Problem details:
Your task is to copy the lines of the data below from the line holding "Download / extract scripts" through the line holding "- gmp-5.0.4 ftp://ftp.gmplib.org/pub/gmp-5.0.4/gmp-5.0.4.tar.bz2", inclusive, exactly and with nothing added.

Data to examine:
■ ■ ■ ■ ■
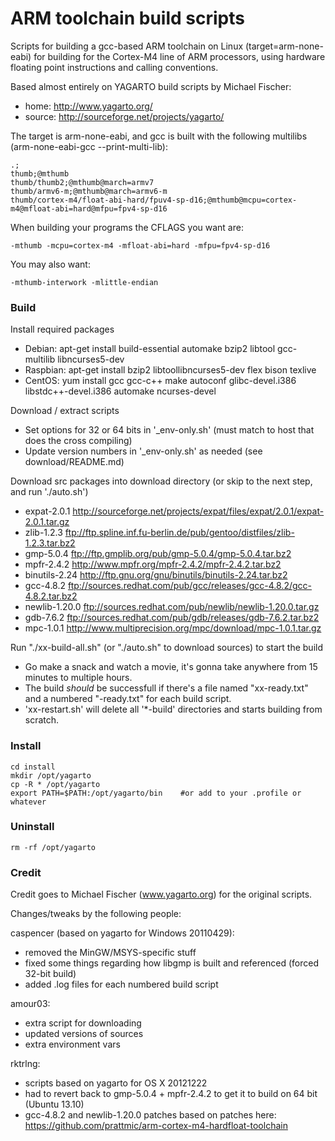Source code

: # ARM toolchain build scripts

Scripts for building a gcc-based ARM toolchain on Linux (target=arm-none-eabi) for building for the Cortex-M4 line of ARM processors, using hardware floating point instructions and calling conventions.

Based almost entirely on YAGARTO build scripts by Michael Fischer: 

   - home: http://www.yagarto.org/
   - source: http://sourceforge.net/projects/yagarto/

The target is arm-none-eabi, and gcc is built with the following multilibs (arm-none-eabi-gcc --print-multi-lib):

    .;
    thumb;@mthumb
    thumb/thumb2;@mthumb@march=armv7
    thumb/armv6-m;@mthumb@march=armv6-m
    thumb/cortex-m4/float-abi-hard/fpuv4-sp-d16;@mthumb@mcpu=cortex-m4@mfloat-abi=hard@mfpu=fpv4-sp-d16

When building your programs the CFLAGS you want are:

    -mthumb -mcpu=cortex-m4 -mfloat-abi=hard -mfpu=fpv4-sp-d16

You may also want:

    -mthumb-interwork -mlittle-endian

### Build

Install required packages

   - Debian: apt-get install build-essential automake bzip2 libtool gcc-multilib libncurses5-dev
   - Raspbian: apt-get install bzip2 libtoollibncurses5-dev flex bison texlive
   - CentOS: yum install gcc gcc-c++ make autoconf glibc-devel.i386 libstdc++-devel.i386 automake ncurses-devel

Download / extract scripts

   - Set options for 32 or 64 bits in '_env-only.sh' (must match to host that does the cross compiling)
   - Update version numbers in '_env-only.sh' as needed (see download/README.md)

Download src packages into download directory (or skip to the next step, and run './auto.sh')

   - expat-2.0.1 http://sourceforge.net/projects/expat/files/expat/2.0.1/expat-2.0.1.tar.gz
   - zlib-1.2.3 ftp://ftp.spline.inf.fu-berlin.de/pub/gentoo/distfiles/zlib-1.2.3.tar.bz2
   - gmp-5.0.4 ftp://ftp.gmplib.org/pub/gmp-5.0.4/gmp-5.0.4.tar.bz2
   - mpfr-2.4.2 http://www.mpfr.org/mpfr-2.4.2/mpfr-2.4.2.tar.bz2
   - binutils-2.24  http://ftp.gnu.org/gnu/binutils/binutils-2.24.tar.bz2
   - gcc-4.8.2 ftp://sources.redhat.com/pub/gcc/releases/gcc-4.8.2/gcc-4.8.2.tar.bz2
   - newlib-1.20.0 ftp://sources.redhat.com/pub/newlib/newlib-1.20.0.tar.gz
   - gdb-7.6.2 ftp://sources.redhat.com/pub/gdb/releases/gdb-7.6.2.tar.bz2
   - mpc-1.0.1 http://www.multiprecision.org/mpc/download/mpc-1.0.1.tar.gz

Run "./xx-build-all.sh" (or "./auto.sh" to download sources) to start the build
   - Go make a snack and watch a movie, it's gonna take anywhere from 15 minutes to multiple hours.
   - The build *should* be successfull if there's a file named "xx-ready.txt" and a numbered "-ready.txt" for each build script.
   - 'xx-restart.sh' will delete all '*-build' directories and starts building from scratch.

### Install

    cd install
    mkdir /opt/yagarto
    cp -R * /opt/yagarto
    export PATH=$PATH:/opt/yagarto/bin    #or add to your .profile or whatever

### Uninstall

    rm -rf /opt/yagarto

### Credit

Credit goes to Michael Fischer (www.yagarto.org) for the original scripts. 

Changes/tweaks by the following people:

caspencer (based on yagarto for Windows 20110429):
- removed the MinGW/MSYS-specific stuff
- fixed some things regarding how libgmp is built and referenced (forced 32-bit build)
- added .log files for each numbered build script

amour03:
- extra script for downloading
- updated versions of sources
- extra environment vars

rktrlng:
- scripts based on yagarto for OS X 20121222
- had to revert back to gmp-5.0.4 + mpfr-2.4.2 to get it to build on 64 bit (Ubuntu 13.10)
- gcc-4.8.2 and newlib-1.20.0 patches based on patches here: https://github.com/prattmic/arm-cortex-m4-hardfloat-toolchain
■ ■ ■ ■ ■
Task solution:
Download / extract scripts

   - Set options for 32 or 64 bits in '_env-only.sh' (must match to host that does the cross compiling)
   - Update version numbers in '_env-only.sh' as needed (see download/README.md)

Download src packages into download directory (or skip to the next step, and run './auto.sh')

   - expat-2.0.1 http://sourceforge.net/projects/expat/files/expat/2.0.1/expat-2.0.1.tar.gz
   - zlib-1.2.3 ftp://ftp.spline.inf.fu-berlin.de/pub/gentoo/distfiles/zlib-1.2.3.tar.bz2
   - gmp-5.0.4 ftp://ftp.gmplib.org/pub/gmp-5.0.4/gmp-5.0.4.tar.bz2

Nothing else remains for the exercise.